Tuesday 24 August 2010

My first and last post on the X-Factor

I don't want to be part of the process which feeds these abominable programmes so will not make more than this one comment on the X-Factor 'scandal'. The emerging 'news' that digital chicanery is apparently involved to tweak the sounds emitted from the tortured souls who take part in it is the least surprising of this week's headlines.

I don't watch the show, so was sitting in the next room during its broadcast while everybody else in the house watched it last weekend. I could hear the caterwailing screeches of some of the contestants who are clearly put on stage for people who get some kind of enjoyment out of large scale personal humiliation, one in particular sounded like a desperate fox being stabbed while attempting to copulate with a confused and unwilling cat.

But the idea that what viewers are hearing on telly is not even representative of the actual efforts of the poor bastards, that the producers do not even allow an unadulterated version of events to be broadcast, surely renders utterly meaningless any pretence of a point that the show had as a talent competition?

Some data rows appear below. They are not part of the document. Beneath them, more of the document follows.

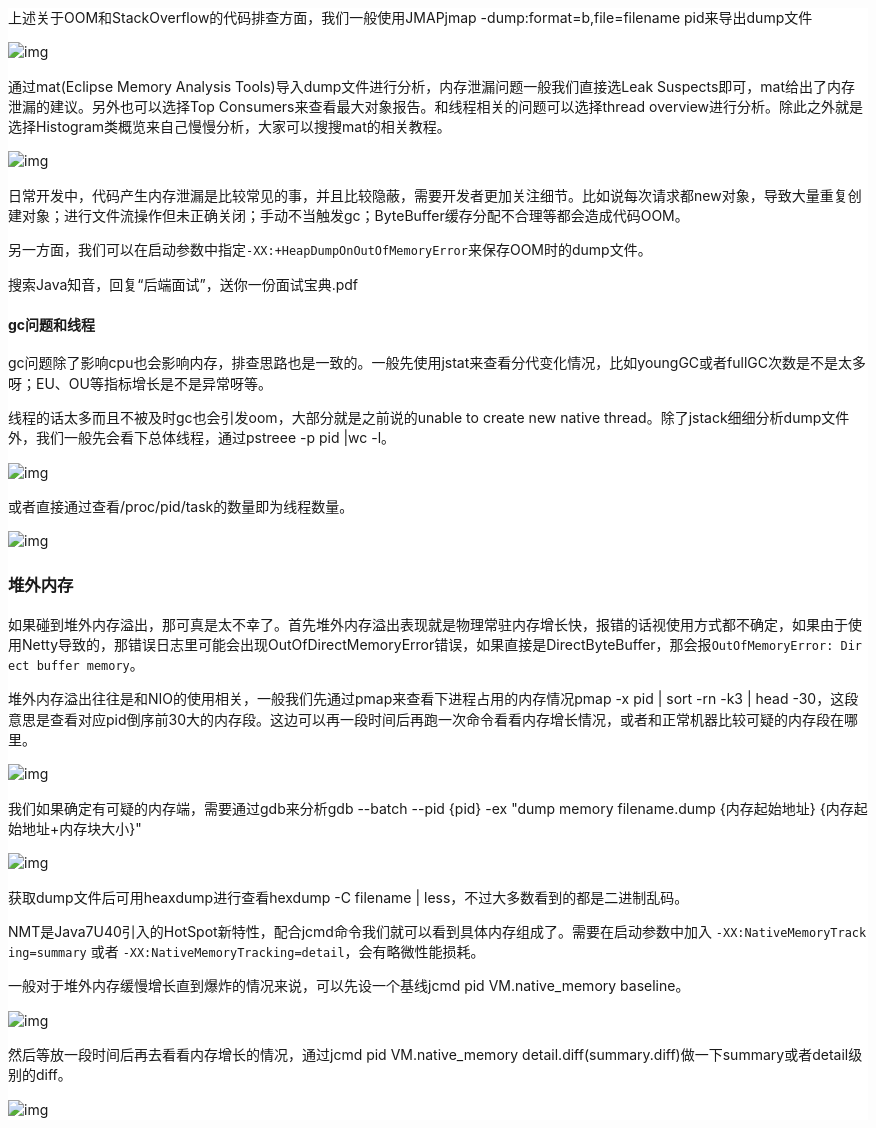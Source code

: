 上述关于OOM和StackOverflow的代码排查方面，我们一般使用JMAPjmap -dump:format=b,file=filename pid来导出dump文件

![img](https://mmbiz.qpic.cn/mmbiz_png/JfTPiahTHJhq5hUg5NpzQCMvSzUOmdUKl0Il7VCEvibpIicGFhdOtUnMMI9ibJhaJaoshK9kZ3B5Dzrcq2tQ0BJsgA/640?wx_fmt=png&wxfrom=5&wx_lazy=1&wx_co=1)

通过mat(Eclipse Memory Analysis Tools)导入dump文件进行分析，内存泄漏问题一般我们直接选Leak Suspects即可，mat给出了内存泄漏的建议。另外也可以选择Top Consumers来查看最大对象报告。和线程相关的问题可以选择thread overview进行分析。除此之外就是选择Histogram类概览来自己慢慢分析，大家可以搜搜mat的相关教程。

![img](https://mmbiz.qpic.cn/mmbiz_png/JfTPiahTHJhq5hUg5NpzQCMvSzUOmdUKlMmiaullovFzgibZG49AgDRiayry9xSpXcqibJ7Kh9HHEuOeH9sEegKooZQ/640?wx_fmt=png&wxfrom=5&wx_lazy=1&wx_co=1)

日常开发中，代码产生内存泄漏是比较常见的事，并且比较隐蔽，需要开发者更加关注细节。比如说每次请求都new对象，导致大量重复创建对象；进行文件流操作但未正确关闭；手动不当触发gc；ByteBuffer缓存分配不合理等都会造成代码OOM。

另一方面，我们可以在启动参数中指定`-XX:+HeapDumpOnOutOfMemoryError`来保存OOM时的dump文件。

搜索Java知音，回复“后端面试”，送你一份面试宝典.pdf

#### gc问题和线程

gc问题除了影响cpu也会影响内存，排查思路也是一致的。一般先使用jstat来查看分代变化情况，比如youngGC或者fullGC次数是不是太多呀；EU、OU等指标增长是不是异常呀等。

线程的话太多而且不被及时gc也会引发oom，大部分就是之前说的unable to create new native thread。除了jstack细细分析dump文件外，我们一般先会看下总体线程，通过pstreee -p pid |wc -l。

![img](https://mmbiz.qpic.cn/mmbiz_png/JfTPiahTHJhq5hUg5NpzQCMvSzUOmdUKljwqdc3sJuicAqsSrLicRpG0xibzCHQQ1BQePjEsJsIuLicddzNtQrvAv8A/640?wx_fmt=png&wxfrom=5&wx_lazy=1&wx_co=1)

或者直接通过查看/proc/pid/task的数量即为线程数量。

![img](https://mmbiz.qpic.cn/mmbiz_png/JfTPiahTHJhq5hUg5NpzQCMvSzUOmdUKlxCNB6mA6DWbgS0nN1aF65mQG1D38RllYvhqYdlCrdzq5uFCaibMQq2Q/640?wx_fmt=png&wxfrom=5&wx_lazy=1&wx_co=1)

### 堆外内存

如果碰到堆外内存溢出，那可真是太不幸了。首先堆外内存溢出表现就是物理常驻内存增长快，报错的话视使用方式都不确定，如果由于使用Netty导致的，那错误日志里可能会出现OutOfDirectMemoryError错误，如果直接是DirectByteBuffer，那会报`OutOfMemoryError: Direct buffer memory`。

堆外内存溢出往往是和NIO的使用相关，一般我们先通过pmap来查看下进程占用的内存情况pmap -x pid | sort -rn -k3 | head -30，这段意思是查看对应pid倒序前30大的内存段。这边可以再一段时间后再跑一次命令看看内存增长情况，或者和正常机器比较可疑的内存段在哪里。

![img](https://mmbiz.qpic.cn/mmbiz_png/JfTPiahTHJhq5hUg5NpzQCMvSzUOmdUKlQNTmVHvQg4JFiaehngcjD4S5cD50HeJoTGPHYcoQlGhVCiaNLBa16geQ/640?wx_fmt=png&wxfrom=5&wx_lazy=1&wx_co=1)

我们如果确定有可疑的内存端，需要通过gdb来分析gdb --batch --pid {pid} -ex "dump memory filename.dump {内存起始地址} {内存起始地址+内存块大小}"

![img](https://mmbiz.qpic.cn/mmbiz_png/JfTPiahTHJhq5hUg5NpzQCMvSzUOmdUKlciaoWhXgOIs3h4QdfbYK3Vn69HRq1kBcdNHcWkqhKMQjeryVpTQ6lQg/640?wx_fmt=png&wxfrom=5&wx_lazy=1&wx_co=1)

获取dump文件后可用heaxdump进行查看hexdump -C filename | less，不过大多数看到的都是二进制乱码。

NMT是Java7U40引入的HotSpot新特性，配合jcmd命令我们就可以看到具体内存组成了。需要在启动参数中加入 `-XX:NativeMemoryTracking=summary` 或者 `-XX:NativeMemoryTracking=detail`，会有略微性能损耗。

一般对于堆外内存缓慢增长直到爆炸的情况来说，可以先设一个基线jcmd pid VM.native_memory baseline。

![img](https://mmbiz.qpic.cn/mmbiz_png/JfTPiahTHJhq5hUg5NpzQCMvSzUOmdUKlUn7Pa9JpjibzJxhKAmgkfEzWyr3On4IUpuXWFdyGrJ6zo90XSUoLKqA/640?wx_fmt=png&wxfrom=5&wx_lazy=1&wx_co=1)

然后等放一段时间后再去看看内存增长的情况，通过jcmd pid VM.native_memory detail.diff(summary.diff)做一下summary或者detail级别的diff。

![img](https://mmbiz.qpic.cn/mmbiz_png/JfTPiahTHJhq5hUg5NpzQCMvSzUOmdUKlBRWV0ia4WczfGPhwyKdGh8CINZtU1oqMPYj0NqRmdHkTuEDnrw6NzvQ/640?wx_fmt=png&wxfrom=5&wx_lazy=1&wx_co=1)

Or am I being naive to think that this was in any way the point of this type of endeavour these days? The idea of a TV talent show is, of course, a very old one, going back through New Faces, Hughie Green and possibly even before him for all I know, but at least then the heart of the show was worn on its sleeve.

It was then an opportunity to showcase undiscovered talent. The people who made it to the screen had, I assume, gone through some kind of filter already whereby those who sounded like they had no place on stage did not get that place, thereby preventing the kind of infamy which some people bizarrely seem to actively seek these days. They might as well, with many of the modern incarnations of this type of thing, openly admit that they're only there for the money that can be made from phone calls, record sales, media tie-ins and God knows what else.

I much prefer that sort of bare-faced (dis)honesty to the charade they're currently undertaking, where they seem unwilling to admit that they have the ability to fix the show completely in favour of those they think will sell best, look best, make the best puppet. What a tawdry affair it all is - entirely in keeping with the whole platform, if you ask me.